Activation of GPR44 decreases severity of myeloid leukemia via specific targeting of leukemia initiating stem cells
- Cell Rep. 2023 Jul 16;42(7):112794. doi: 10.1016/j.celrep.2023.112794.
- 1. Department of Veterinary and Biomedical Sciences, The Pennsylvania State University, University Park, PA 16802, USA.
- 2. Department of Medicine, Division of Hematology and Oncology, Penn State Cancer Institute, The Pennsylvania State University College of Medicine, Hershey, PA 17033, USA.
- 3. Transgenic Core Facility, Huck Institute of the Life Sciences, The Pennsylvania State University, University Park, PA 16802, USA.
- 4. Hoxworth Blood Center, Division of Experimental Hematology and Cancer Biology, Cincinnati Children's Hospital Medical Center, University of Cincinnati College of Medicine, Cincinnati, OH 45267, USA.
- 5. Department of Hematology and Oncology, University of North Carolina Health, Cary, NC 27518, USA.
- 6. Department of Biostatistics, St. Jude Children's Research Hospital, Memphis, TN 38105, USA.
- 7. Immunooncology Division, Bicycle Therapeutics, Boston, MA 02140, USA.
- 8. Department of Veterinary and Biomedical Sciences, The Pennsylvania State University, University Park, PA 16802, USA. Electronic address: [email protected].

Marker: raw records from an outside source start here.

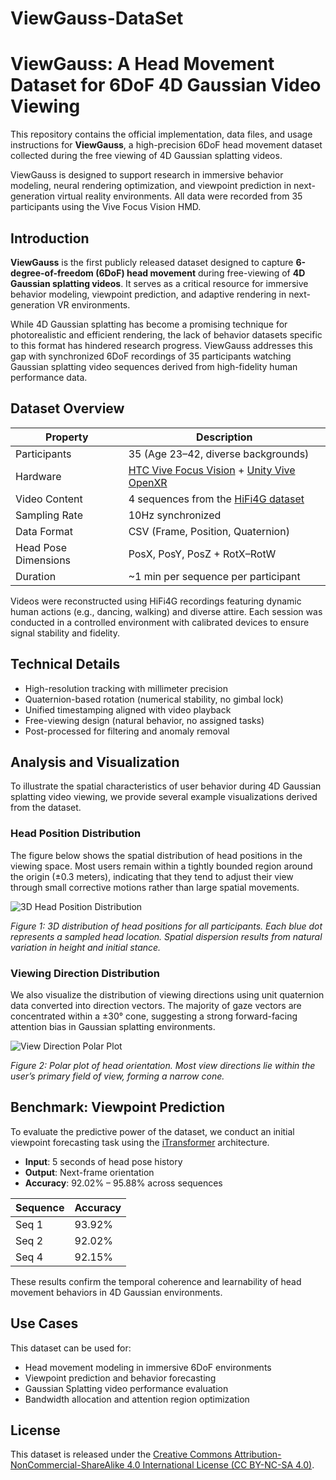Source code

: # ViewGauss-DataSet
# ViewGauss: A Head Movement Dataset for 6DoF 4D Gaussian Video Viewing

This repository contains the official implementation, data files, and usage instructions for **ViewGauss**, a high-precision 6DoF head movement dataset collected during the free viewing of 4D Gaussian splatting videos.

ViewGauss is designed to support research in immersive behavior modeling, neural rendering optimization, and viewpoint prediction in next-generation virtual reality environments. All data were recorded from 35 participants using the Vive Focus Vision HMD.

## Introduction
**ViewGauss** is the first publicly released dataset designed to capture **6-degree-of-freedom (6DoF) head movement** during free-viewing of **4D Gaussian splatting videos**. It serves as a critical resource for immersive behavior modeling, viewpoint prediction, and adaptive rendering in next-generation VR environments.

While 4D Gaussian splatting has become a promising technique for photorealistic and efficient rendering, the lack of behavior datasets specific to this format has hindered research progress. ViewGauss addresses this gap with synchronized 6DoF recordings of 35 participants watching Gaussian splatting video sequences derived from high-fidelity human performance data.

## Dataset Overview

| Property               | Description                                |
|------------------------|--------------------------------------------|
| Participants           | 35 (Age 23–42, diverse backgrounds)        |
| Hardware               | [HTC Vive Focus Vision](https://www.vive.com/cn/) + [Unity Vive OpenXR](https://developer.vive.com/resources/openxr/)       |
| Video Content          | 4 sequences from the [HiFi4G dataset](https://github.com/moqiyinlun/HiFi4G_Dataset)         |
| Sampling Rate          | 10Hz synchronized                          |
| Data Format            | CSV (Frame, Position, Quaternion)      |
| Head Pose Dimensions   | PosX, PosY, PosZ + RotX–RotW              |
| Duration               | ~1 min per sequence per participant        |

Videos were reconstructed using HiFi4G recordings featuring dynamic human actions (e.g., dancing, walking) and diverse attire. Each session was conducted in a controlled environment with calibrated devices to ensure signal stability and fidelity.

## Technical Details

- High-resolution tracking with millimeter precision  
- Quaternion-based rotation (numerical stability, no gimbal lock)  
- Unified timestamping aligned with video playback  
- Free-viewing design (natural behavior, no assigned tasks)  
- Post-processed for filtering and anomaly removal

## Analysis and Visualization

To illustrate the spatial characteristics of user behavior during 4D Gaussian splatting video viewing, we provide several example visualizations derived from the dataset.

### Head Position Distribution

The figure below shows the spatial distribution of head positions in the viewing space. Most users remain within a tightly bounded region around the origin (±0.3 meters), indicating that they tend to adjust their view through small corrective motions rather than large spatial movements.

![3D Head Position Distribution](figures/head_position_distribution.png)

*Figure 1: 3D distribution of head positions for all participants. Each blue dot represents a sampled head location. Spatial dispersion results from natural variation in height and initial stance.*

### Viewing Direction Distribution

We also visualize the distribution of viewing directions using unit quaternion data converted into direction vectors. The majority of gaze vectors are concentrated within a ±30° cone, suggesting a strong forward-facing attention bias in Gaussian splatting environments.

![View Direction Polar Plot](figures/viewing_angle_distribution.png)

*Figure 2: Polar plot of head orientation. Most view directions lie within the user’s primary field of view, forming a narrow cone.*

## Benchmark: Viewpoint Prediction

To evaluate the predictive power of the dataset, we conduct an initial viewpoint forecasting task using the [iTransformer](https://arxiv.org/abs/2310.06625) architecture.

- **Input**: 5 seconds of head pose history  
- **Output**: Next-frame orientation  
- **Accuracy**: 92.02% – 95.88% across sequences  

| Sequence | Accuracy |
|----------|----------|
| Seq 1    | 93.92%   |
| Seq 2    | 92.02%   |
| Seq 4    | 92.15%   |

These results confirm the temporal coherence and learnability of head movement behaviors in 4D Gaussian environments.


## Use Cases

This dataset can be used for:

- Head movement modeling in immersive 6DoF environments
- Viewpoint prediction and behavior forecasting
- Gaussian Splatting video performance evaluation
- Bandwidth allocation and attention region optimization

## License

This dataset is released under the [Creative Commons Attribution-NonCommercial-ShareAlike 4.0 International License (CC BY-NC-SA 4.0)](https://creativecommons.org/licenses/by-nc-sa/4.0/).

- 9. Department of Veterinary and Biomedical Sciences, The Pennsylvania State University, University Park, PA 16802, USA. Electronic address: [email protected].
Relapse of acute myeloid leukemia (AML) remains a significant concern due to persistent leukemia-initiating stem cells (LICs) that are typically not targeted by most existing therapies. Using a murine AML model, human AML cell lines, and patient samples, we show that AML LICs are sensitive to endogenous and exogenous cyclopentenone prostaglandin-J (CyPG), Δ12-PGJ2, and 15d-PGJ2, which are increased upon dietary selenium supplementation via the cyclooxygenase-hematopoietic PGD synthase pathway. CyPGs are endogenous ligands for Peroxisome Proliferator-activated Receptor gamma and GPR44 (CRTH2; PTGDR2). Deletion of GPR44 in a mouse model of AML exacerbated the disease suggesting that GPR44 activation mediates selenium-mediated Apoptosis of LICs. Transcriptomic analysis of GPR44-/- LICs indicated that GPR44 activation by CyPGs suppressed KRAS-mediated MAPK and PI3K/Akt/mTOR signaling pathways, to enhance Apoptosis. Our studies show the role of GPR44, providing mechanistic underpinnings of the chemopreventive and chemotherapeutic properties of selenium and CyPGs in AML.